* Exercise instructions:
With every picture left out, restate the listing below exactly as written.

* Extracted records:
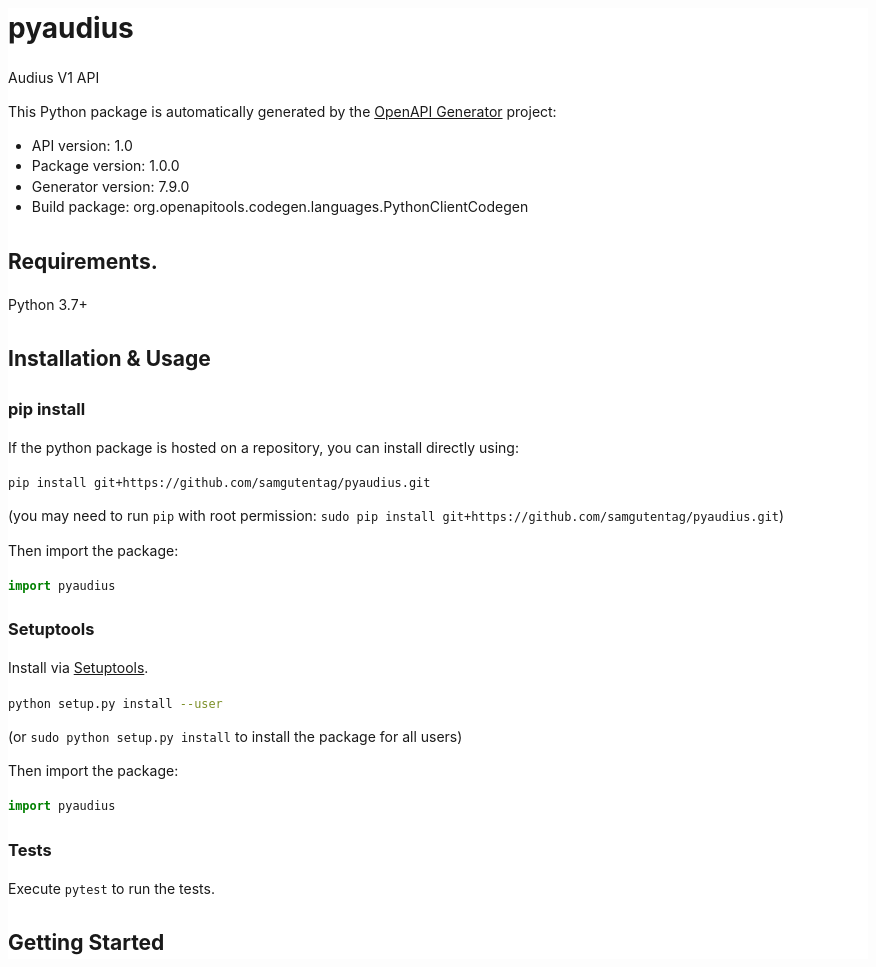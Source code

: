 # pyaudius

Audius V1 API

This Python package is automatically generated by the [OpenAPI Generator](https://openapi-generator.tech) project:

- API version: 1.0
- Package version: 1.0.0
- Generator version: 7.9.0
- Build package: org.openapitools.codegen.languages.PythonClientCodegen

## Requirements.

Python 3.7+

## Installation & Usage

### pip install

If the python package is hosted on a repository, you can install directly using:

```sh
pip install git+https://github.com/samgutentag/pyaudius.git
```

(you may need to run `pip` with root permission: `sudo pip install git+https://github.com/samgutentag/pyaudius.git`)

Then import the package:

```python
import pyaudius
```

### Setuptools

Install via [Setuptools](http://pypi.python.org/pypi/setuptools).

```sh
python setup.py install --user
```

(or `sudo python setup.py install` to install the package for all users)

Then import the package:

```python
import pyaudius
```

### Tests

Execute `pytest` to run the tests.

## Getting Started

* Completed task:
Source code

: # pyaudius

Audius V1 API

This Python package is automatically generated by the [OpenAPI Generator](https://openapi-generator.tech) project:

- API version: 1.0
- Package version: 1.0.0
- Generator version: 7.9.0
- Build package: org.openapitools.codegen.languages.PythonClientCodegen

## Requirements.

Python 3.7+

## Installation & Usage

### pip install

If the python package is hosted on a repository, you can install directly using:

```sh
pip install git+https://github.com/samgutentag/pyaudius.git
```

(you may need to run `pip` with root permission: `sudo pip install git+https://github.com/samgutentag/pyaudius.git`)

Then import the package:

```python
import pyaudius
```

### Setuptools

Install via [Setuptools](http://pypi.python.org/pypi/setuptools).

```sh
python setup.py install --user
```

(or `sudo python setup.py install` to install the package for all users)

Then import the package:

```python
import pyaudius
```

### Tests

Execute `pytest` to run the tests.

## Getting Started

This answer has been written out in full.